Work to complete
In the material below, find all lines with the string "archlinux" and copy them.

Material shown

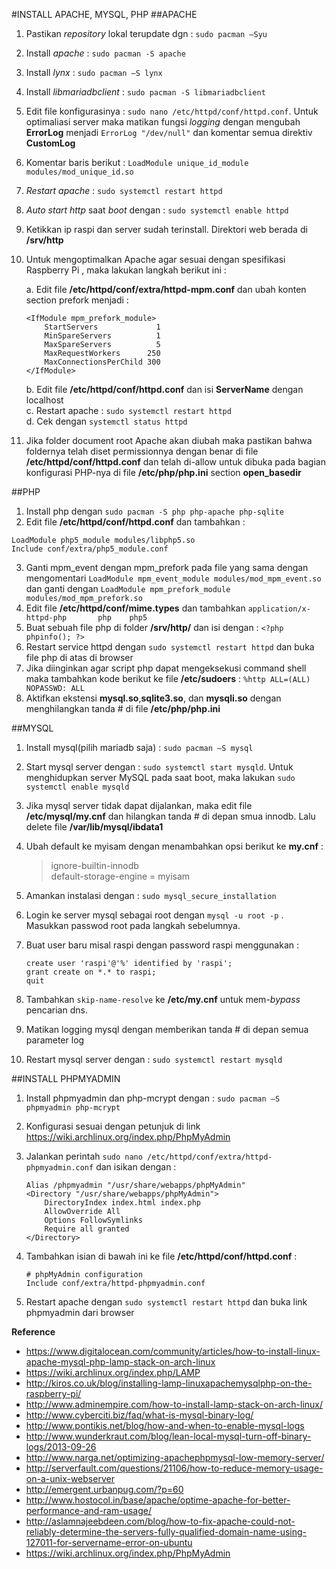 #INSTALL APACHE, MYSQL, PHP
##APACHE
1. Pastikan *repository* lokal terupdate dgn : `sudo pacman –Syu`
2. Install *apache* : `sudo pacman -S apache`
3. Install *lynx* : `sudo pacman –S lynx`
4. Install *libmariadbclient* : `sudo pacman -S libmariadbclient`
5. Edit file konfigurasinya : `sudo nano /etc/httpd/conf/httpd.conf`. Untuk optimaliasi server maka matikan fungsi *logging* dengan mengubah **ErrorLog** menjadi `ErrorLog "/dev/null"` dan komentar semua direktiv **CustomLog**
6. Komentar baris berikut : `LoadModule unique_id_module modules/mod_unique_id.so`
7. *Restart apache* : `sudo systemctl restart httpd`
8. *Auto start http* saat *boot* dengan : `sudo systemctl enable httpd`
9. Ketikkan ip raspi dan server sudah terinstall. Direktori web berada di **/srv/http**
10. Untuk mengoptimalkan Apache agar sesuai dengan spesifikasi Raspberry Pi , maka lakukan langkah berikut ini :

	a. Edit file **/etc/httpd/conf/extra/httpd-mpm.conf** dan ubah konten section prefork menjadi :
	 ```
	 <IfModule mpm_prefork_module>
	     StartServers             1
	     MinSpareServers          1
	     MaxSpareServers          5
	     MaxRequestWorkers      250
	     MaxConnectionsPerChild 300
	 </IfModule>
	 ```
	b. Edit file **/etc/httpd/conf/httpd.conf** dan isi **ServerName** dengan localhost  
	c. Restart apache : `sudo systemctl restart httpd`  
	d. Cek dengan `systemctl status httpd`  

11. Jika folder document root Apache akan diubah maka pastikan bahwa foldernya telah diset permissionnya dengan benar di file **/etc/httpd/conf/httpd.conf** dan telah di-allow untuk dibuka pada bagian konfigurasi PHP-nya di file **/etc/php/php.ini** section **open_basedir**

##PHP
1. Install php dengan `sudo pacman -S php php-apache php-sqlite`
2. Edit file **/etc/httpd/conf/httpd.conf** dan tambahkan :
 ```
 LoadModule php5_module modules/libphp5.so
 Include conf/extra/php5_module.conf
 ```  
 
3. Ganti mpm_event dengan mpm_prefork pada file yang sama dengan mengomentari `LoadModule mpm_event_module modules/mod_mpm_event.so` dan ganti dengan `LoadModule mpm_prefork_module modules/mod_mpm_prefork.so`
4. Edit file **/etc/httpd/conf/mime.types** dan tambahkan `application/x-httpd-php       php    php5`
5. Buat sebuah file php di folder **/srv/http/** dan isi dengan : `<?php phpinfo(); ?>`
6. Restart service httpd dengan `sudo systemctl restart httpd` dan buka file php di atas di browser
7. Jika diinginkan agar script php dapat mengeksekusi command shell maka tambahkan kode berikut ke file **/etc/sudoers** : `%http ALL=(ALL) NOPASSWD: ALL`
8. Aktifkan ekstensi **mysql.so**,**sqlite3.so**, dan **mysqli.so** dengan menghilangkan tanda # di file **/etc/php/php.ini**

##MYSQL
1. Install mysql(pilih mariadb saja) : `sudo pacman –S mysql`
2. Start mysql server dengan : `sudo systemctl start mysqld`. Untuk menghidupkan server MySQL pada saat boot, maka lakukan  `sudo systemctl enable mysqld`
3. Jika mysql server tidak dapat dijalankan, maka edit file **/etc/mysql/my.cnf** dan hilangkan tanda # di depan smua innodb. Lalu delete file **/var/lib/mysql/ibdata1**
4.	Ubah default ke myisam dengan menambahkan opsi berikut ke **my.cnf** :

	> ignore-builtin-innodb  
	> default-storage-engine = myisam

5.	Amankan instalasi dengan : `sudo mysql_secure_installation`
6. Login ke server mysql sebagai root dengan `mysql -u root -p` . Masukkan passwod root pada langkah sebelumnya.
7. Buat user baru misal raspi dengan password raspi menggunakan :

	```
	create user 'raspi'@'%' identified by 'raspi';
	grant create on *.* to raspi;
	quit
	```
8. Tambahkan `skip-name-resolve` ke **/etc/my.cnf** untuk mem-*bypass* pencarian dns.
9. Matikan logging mysql dengan memberikan tanda # di depan semua parameter log
9. Restart mysql server dengan : `sudo systemctl restart mysqld`

##INSTALL PHPMYADMIN
1. Install phpmyadmin dan php-mcrypt dengan : `sudo pacman –S phpmyadmin php-mcrypt`
2. Konfigurasi sesuai dengan petunjuk di link https://wiki.archlinux.org/index.php/PhpMyAdmin  
3. Jalankan perintah `sudo nano /etc/httpd/conf/extra/httpd-phpmyadmin.conf` dan isikan dengan :

	```
	Alias /phpmyadmin "/usr/share/webapps/phpMyAdmin"
	<Directory "/usr/share/webapps/phpMyAdmin">
	    DirectoryIndex index.html index.php
	    AllowOverride All
	    Options FollowSymlinks
	    Require all granted
	</Directory>
	```
4. Tambahkan isian di bawah ini ke file **/etc/httpd/conf/httpd.conf** :

	```
	# phpMyAdmin configuration
	Include conf/extra/httpd-phpmyadmin.conf
	```
5. Restart apache dengan `sudo systemctl restart httpd` dan buka link phpmyadmin dari browser

**Reference**
 - https://www.digitalocean.com/community/articles/how-to-install-linux-apache-mysql-php-lamp-stack-on-arch-linux
 - https://wiki.archlinux.org/index.php/LAMP
 - http://kiros.co.uk/blog/installing-lamp-linuxapachemysqlphp-on-the-raspberry-pi/
 - http://www.adminempire.com/how-to-install-lamp-stack-on-arch-linux/
 - http://www.cyberciti.biz/faq/what-is-mysql-binary-log/
 - http://www.pontikis.net/blog/how-and-when-to-enable-mysql-logs
 - http://www.wunderkraut.com/blog/lean-local-mysql-turn-off-binary-logs/2013-09-26
 - http://www.narga.net/optimizing-apachephpmysql-low-memory-server/
 - http://serverfault.com/questions/21106/how-to-reduce-memory-usage-on-a-unix-webserver
 - http://emergent.urbanpug.com/?p=60
 - http://www.hostocol.in/base/apache/optime-apache-for-better-performance-and-ram-usage/
 - http://aslamnajeebdeen.com/blog/how-to-fix-apache-could-not-reliably-determine-the-servers-fully-qualified-domain-name-using-127011-for-servername-error-on-ubuntu
 - https://wiki.archlinux.org/index.php/PhpMyAdmin

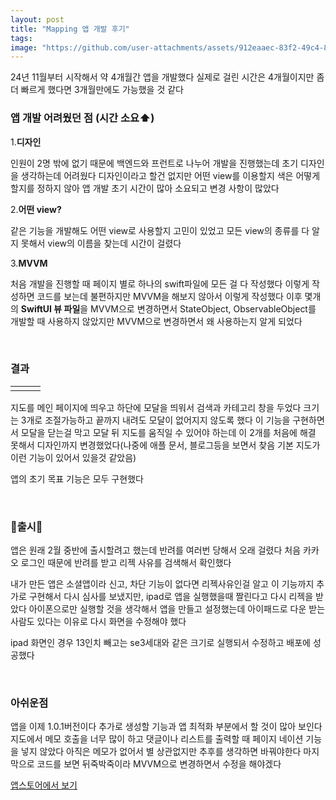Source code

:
 ```yaml
---
layout: post
title: "Mapping 앱 개발 후기"
tags:  
image: "https://github.com/user-attachments/assets/912eaaec-83f2-49c4-8670-ac49b2270bd2"
---
```


24년 11월부터 시작해서 약 4개월간 앱을 개발했다 실제로 걸린 시간은 4개월이지만 좀 더 빠르게 했다면 3개월만에도 가능했을 것 같다 

### 앱 개발 어려웠던 점 (시간 소요⬆️)

1.**디자인** 

인원이 2명 밖에 없기 때문에 백엔드와 프런트로 나누어 개발을 진행했는데 초기 디자인을 생각하는데 어려웠다 디자인이라고 할건 없지만 어떤 view를 이용할지 색은 어떻게 할지를 정하지 않아 앱 개발 초기 시간이 많아 소요되고 변경 사항이 많았다

2.**어떤 view?**

같은 기능을 개발해도 어떤 view로 사용할지 고민이 있었고 모든 view의 종류를 다 알지 못해서 view의 이름을 찾는데 시간이 걸렸다

3.**MVVM**

처음 개발을 진행할 때 페이지 별로 하나의 swift파일에 모든 걸 다 작성했다 이렇게 작성하면 코드를 보는데 불편하지만 MVVM을 해보지 않아서 이렇게 작성했다 이후 몇개의 **SwiftUI 뷰 파일**을 MVVM으로 변경하면서 StateObject, ObservableObject를 개발할 때 사용하지 않았지만 MVVM으로 변경하면서 왜 사용하는지 알게 되었다

&nbsp;

### 결과

<table><td><center><img alt="" src="https://github.com/user-attachments/assets/557aafa6-4da7-4365-a575-f4e236e59056" style="zoom:30%;" /></center></td><td><center><img alt="" src="https://github.com/user-attachments/assets/5167eb01-c6c1-427c-b3c2-2205aa9a1dd5" style="zoom:30%;" /></center></td><td><center><img alt="" src="https://github.com/user-attachments/assets/374b6b06-e7d7-42d3-a17b-6dec3cc55921" style="zoom:30%;" /></center></td></table>

지도를 메인 페이지에 띄우고 하단에 모달을 띄워서 검색과 카테고리 창을 두었다 크기는 3개로 조절가능하고 끝까지 내려도 모달이 없어지지 않도록 했다 이 기능을 구현하면서 모달을 닫는걸 막고 모달 뒤 지도를 움직일 수 있어야 하는데 이 2개를 처음에 해결 못해서 디자인까지 변경했었다(나중에 애플 문서, 블로그등을 보면서 찾음 기본 지도가 이런 기능이 있어서 있을것 같았음) 

앱의 초기 목표 기능은 모두 구현했다

&nbsp;

### 🎉출시🎉

앱은 원래 2월 중반에 출시할려고 했는데 반려를 여러번 당해서 오래 걸렸다 처음 카카오 로그인 때문에 반려를 받고 리젝 사유를 검색해서 확인했다

내가 만든 앱은 소셜앱이라 신고, 차단 기능이 없다면 리젝사유인걸 알고 이 기능까지 추가로 구현해서 다시 심사를 보냈지만, ipad로 앱을 실행했을때 짤린다고 다시 리젝을 받았다 아이폰으로만 실행할 것을 생각해서 앱을 만들고 설정했는데 아이패드로 다운 받는 사람도 있다는 이유로 다시 화면을 수정해야 했다

ipad 화면인 경우 13인치 빼고는 se3세대와 같은 크기로 실행되서 수정하고 배포에 성공했다

&nbsp;

### 아쉬운점

앱을 이제 1.0.1버전이다 추가로 생성할 기능과 앱 최적화 부분에서 할 것이 많아 보인다 지도에서 메모 호출을 너무 많이 하고 댓글이나 리스트를 출력할 때 페이지 네이션 기능을 넣지 않았다 아직은 메모가 없어서 별 상관없지만 추후를 생각하면 바꿔야한다 마지막으로 코드를 보면 뒤죽박죽이라 MVVM으로 변경하면서 수정을 해야겠다

 [앱스토어에서 보기](https://apps.apple.com/us/app/%EB%A7%B5%ED%95%91-mapping/id6741889584)
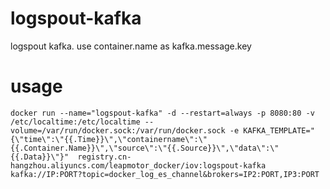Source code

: # logspout-kafka
logspout kafka. use container.name as kafka.message.key

# usage

```
docker run --name="logspout-kafka" -d --restart=always -p 8080:80 -v /etc/localtime:/etc/localtime --volume=/var/run/docker.sock:/var/run/docker.sock -e KAFKA_TEMPLATE="{\"time\":\"{{.Time}}\",\"containername\":\"{{.Container.Name}}\",\"source\":\"{{.Source}}\",\"data\":\"{{.Data}}\"}"  registry.cn-hangzhou.aliyuncs.com/leapmotor_docker/iov:logspout-kafka kafka://IP:PORT?topic=docker_log_es_channel&brokers=IP2:PORT,IP3:PORT
```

Answer section
2. Konfigurasi sesuai dengan petunjuk di link https://wiki.archlinux.org/index.php/PhpMyAdmin  
 - https://wiki.archlinux.org/index.php/LAMP
 - https://wiki.archlinux.org/index.php/PhpMyAdmin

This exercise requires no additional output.